Cheaper Than a Prison

Scott added that “$11,000 a year is a lot of money, but it’s still relatively cheap when you think that it costs about $18,000 a year to keep a man behind a fence.” He is a 17-year veteran of the federal penal system who came to Eglin from the maximum-security prison at Marion, Ill.

Scott disagreed with critics who say this type of prison is little more than a white-collar gulag . “If the idea is to deter crime, there’s no deterrent like incarceration,” he said.

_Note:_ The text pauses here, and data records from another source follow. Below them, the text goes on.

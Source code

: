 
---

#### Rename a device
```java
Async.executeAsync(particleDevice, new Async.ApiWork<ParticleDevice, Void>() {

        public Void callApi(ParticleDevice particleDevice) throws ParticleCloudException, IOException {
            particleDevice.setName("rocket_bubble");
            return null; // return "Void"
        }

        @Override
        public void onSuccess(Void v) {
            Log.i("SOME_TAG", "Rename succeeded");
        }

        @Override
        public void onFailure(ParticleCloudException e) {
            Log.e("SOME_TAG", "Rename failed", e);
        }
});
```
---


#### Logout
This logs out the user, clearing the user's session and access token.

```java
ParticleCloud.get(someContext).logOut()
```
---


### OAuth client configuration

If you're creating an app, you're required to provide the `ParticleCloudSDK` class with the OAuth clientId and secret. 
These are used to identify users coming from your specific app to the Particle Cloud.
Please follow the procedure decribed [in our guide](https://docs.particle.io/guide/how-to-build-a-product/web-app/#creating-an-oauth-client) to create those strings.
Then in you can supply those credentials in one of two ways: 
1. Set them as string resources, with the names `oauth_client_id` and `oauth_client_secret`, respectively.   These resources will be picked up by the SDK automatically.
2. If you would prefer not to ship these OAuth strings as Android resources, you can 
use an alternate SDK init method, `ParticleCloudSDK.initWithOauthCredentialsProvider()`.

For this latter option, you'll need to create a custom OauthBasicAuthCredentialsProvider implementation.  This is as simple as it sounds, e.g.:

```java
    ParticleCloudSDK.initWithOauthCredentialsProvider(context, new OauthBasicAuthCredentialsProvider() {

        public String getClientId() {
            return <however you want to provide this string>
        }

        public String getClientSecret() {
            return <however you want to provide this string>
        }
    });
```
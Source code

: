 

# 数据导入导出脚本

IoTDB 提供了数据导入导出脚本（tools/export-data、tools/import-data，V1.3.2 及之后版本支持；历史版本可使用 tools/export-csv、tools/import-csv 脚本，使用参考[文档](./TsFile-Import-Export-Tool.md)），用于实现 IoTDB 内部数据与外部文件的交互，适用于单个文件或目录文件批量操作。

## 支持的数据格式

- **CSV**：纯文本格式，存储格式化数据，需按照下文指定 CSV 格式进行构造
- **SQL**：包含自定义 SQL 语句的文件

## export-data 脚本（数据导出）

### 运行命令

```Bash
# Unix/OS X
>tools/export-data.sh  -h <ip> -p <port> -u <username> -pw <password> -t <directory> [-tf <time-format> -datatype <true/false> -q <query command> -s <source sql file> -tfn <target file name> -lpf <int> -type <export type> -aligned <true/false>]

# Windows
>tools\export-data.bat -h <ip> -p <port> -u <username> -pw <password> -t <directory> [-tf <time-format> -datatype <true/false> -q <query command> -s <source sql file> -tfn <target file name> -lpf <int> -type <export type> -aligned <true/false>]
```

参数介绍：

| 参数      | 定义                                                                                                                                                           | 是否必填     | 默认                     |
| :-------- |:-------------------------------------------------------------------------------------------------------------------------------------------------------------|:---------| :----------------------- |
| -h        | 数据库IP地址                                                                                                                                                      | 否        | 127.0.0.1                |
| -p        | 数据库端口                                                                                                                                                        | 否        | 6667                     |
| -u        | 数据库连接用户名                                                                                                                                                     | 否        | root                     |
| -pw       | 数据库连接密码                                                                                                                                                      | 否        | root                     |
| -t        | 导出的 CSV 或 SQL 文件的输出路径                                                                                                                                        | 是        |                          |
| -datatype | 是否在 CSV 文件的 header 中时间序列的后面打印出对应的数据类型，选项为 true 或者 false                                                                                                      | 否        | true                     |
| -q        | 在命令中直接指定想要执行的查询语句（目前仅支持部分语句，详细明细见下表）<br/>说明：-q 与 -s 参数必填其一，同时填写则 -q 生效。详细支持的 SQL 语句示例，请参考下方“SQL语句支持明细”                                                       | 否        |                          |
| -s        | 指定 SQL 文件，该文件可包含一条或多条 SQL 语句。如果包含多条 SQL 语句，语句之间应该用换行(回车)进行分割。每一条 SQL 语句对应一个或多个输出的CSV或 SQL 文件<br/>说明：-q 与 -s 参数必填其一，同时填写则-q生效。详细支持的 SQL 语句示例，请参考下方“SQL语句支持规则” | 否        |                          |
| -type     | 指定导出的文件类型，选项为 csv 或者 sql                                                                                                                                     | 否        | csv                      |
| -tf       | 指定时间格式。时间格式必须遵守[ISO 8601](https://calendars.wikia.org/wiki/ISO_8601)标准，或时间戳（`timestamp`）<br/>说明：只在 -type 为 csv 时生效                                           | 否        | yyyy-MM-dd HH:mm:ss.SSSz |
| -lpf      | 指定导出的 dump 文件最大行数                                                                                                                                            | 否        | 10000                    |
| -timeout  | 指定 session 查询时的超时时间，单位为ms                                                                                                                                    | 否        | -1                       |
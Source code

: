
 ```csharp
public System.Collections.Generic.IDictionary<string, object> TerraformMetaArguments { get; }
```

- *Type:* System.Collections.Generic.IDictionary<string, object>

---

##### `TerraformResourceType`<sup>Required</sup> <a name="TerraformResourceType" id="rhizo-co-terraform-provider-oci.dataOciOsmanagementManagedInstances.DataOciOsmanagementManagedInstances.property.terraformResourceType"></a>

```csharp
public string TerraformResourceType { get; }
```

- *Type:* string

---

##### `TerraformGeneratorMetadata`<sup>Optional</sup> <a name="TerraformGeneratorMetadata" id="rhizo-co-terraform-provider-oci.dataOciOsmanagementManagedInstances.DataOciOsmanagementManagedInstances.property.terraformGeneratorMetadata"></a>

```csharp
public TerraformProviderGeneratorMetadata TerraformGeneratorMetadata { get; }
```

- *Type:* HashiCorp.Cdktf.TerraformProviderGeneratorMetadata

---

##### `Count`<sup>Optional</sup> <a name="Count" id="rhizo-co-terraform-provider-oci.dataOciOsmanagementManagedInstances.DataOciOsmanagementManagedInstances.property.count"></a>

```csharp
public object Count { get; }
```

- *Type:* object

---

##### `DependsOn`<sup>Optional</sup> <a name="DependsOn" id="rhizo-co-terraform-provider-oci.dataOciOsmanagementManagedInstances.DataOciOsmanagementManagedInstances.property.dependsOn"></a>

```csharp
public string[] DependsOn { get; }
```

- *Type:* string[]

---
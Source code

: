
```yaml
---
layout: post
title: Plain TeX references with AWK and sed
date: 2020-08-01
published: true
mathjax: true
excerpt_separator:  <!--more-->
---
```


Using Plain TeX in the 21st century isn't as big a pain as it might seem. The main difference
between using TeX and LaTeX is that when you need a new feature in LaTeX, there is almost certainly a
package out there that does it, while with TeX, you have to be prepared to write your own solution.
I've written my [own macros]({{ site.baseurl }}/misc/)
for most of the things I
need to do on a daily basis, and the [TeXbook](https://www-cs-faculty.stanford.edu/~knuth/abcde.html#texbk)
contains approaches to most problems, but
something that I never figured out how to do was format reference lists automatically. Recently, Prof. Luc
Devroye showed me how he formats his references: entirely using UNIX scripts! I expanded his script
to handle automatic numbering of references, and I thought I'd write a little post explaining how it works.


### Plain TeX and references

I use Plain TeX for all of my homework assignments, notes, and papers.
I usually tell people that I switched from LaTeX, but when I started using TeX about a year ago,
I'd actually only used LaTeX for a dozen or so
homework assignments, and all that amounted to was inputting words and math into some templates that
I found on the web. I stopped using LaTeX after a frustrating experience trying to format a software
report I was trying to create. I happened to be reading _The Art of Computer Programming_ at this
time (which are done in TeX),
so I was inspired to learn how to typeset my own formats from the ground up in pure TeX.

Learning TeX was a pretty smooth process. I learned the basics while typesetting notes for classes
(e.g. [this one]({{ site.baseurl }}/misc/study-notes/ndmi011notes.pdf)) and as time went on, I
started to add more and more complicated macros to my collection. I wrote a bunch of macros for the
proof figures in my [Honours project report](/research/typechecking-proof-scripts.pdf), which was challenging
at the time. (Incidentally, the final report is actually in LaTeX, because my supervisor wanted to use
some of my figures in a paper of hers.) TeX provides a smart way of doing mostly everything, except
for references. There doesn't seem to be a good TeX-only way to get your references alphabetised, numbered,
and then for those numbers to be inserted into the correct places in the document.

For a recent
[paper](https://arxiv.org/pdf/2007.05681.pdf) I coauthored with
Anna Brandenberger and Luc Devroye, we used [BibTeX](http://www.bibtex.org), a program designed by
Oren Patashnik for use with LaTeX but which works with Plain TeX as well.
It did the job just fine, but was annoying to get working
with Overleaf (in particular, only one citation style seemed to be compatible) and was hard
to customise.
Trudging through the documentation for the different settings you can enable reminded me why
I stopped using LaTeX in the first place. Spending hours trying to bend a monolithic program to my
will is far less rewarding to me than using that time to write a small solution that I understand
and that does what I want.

Some prisons have been called schools for crime, but Scott said that Eglin is just the opposite because inmates can benefit from contact with the educated professionals in their midst.

A recent inmate was Aldo Gucci, 81-year-old head of the Gucci fashion empire, who served one year for tax evasion.

U.S. District Judge Walter Nixon Jr., convicted of perjury, and former congressman Richard Kelly, snared in an FBI “sting,” also have served time at Eglin.

One inmate, Greg Bell, remembered Gucci as a man of immense presence.

“I was working in food services when he was here,” said Bell, a Melbourne, Fla., contractor doing 37 months for a drug deal. “I used to really get a kick out of serving him breakfast. I’d say, ‘And how would you like your eggs today, Mr. Gucci?’ ”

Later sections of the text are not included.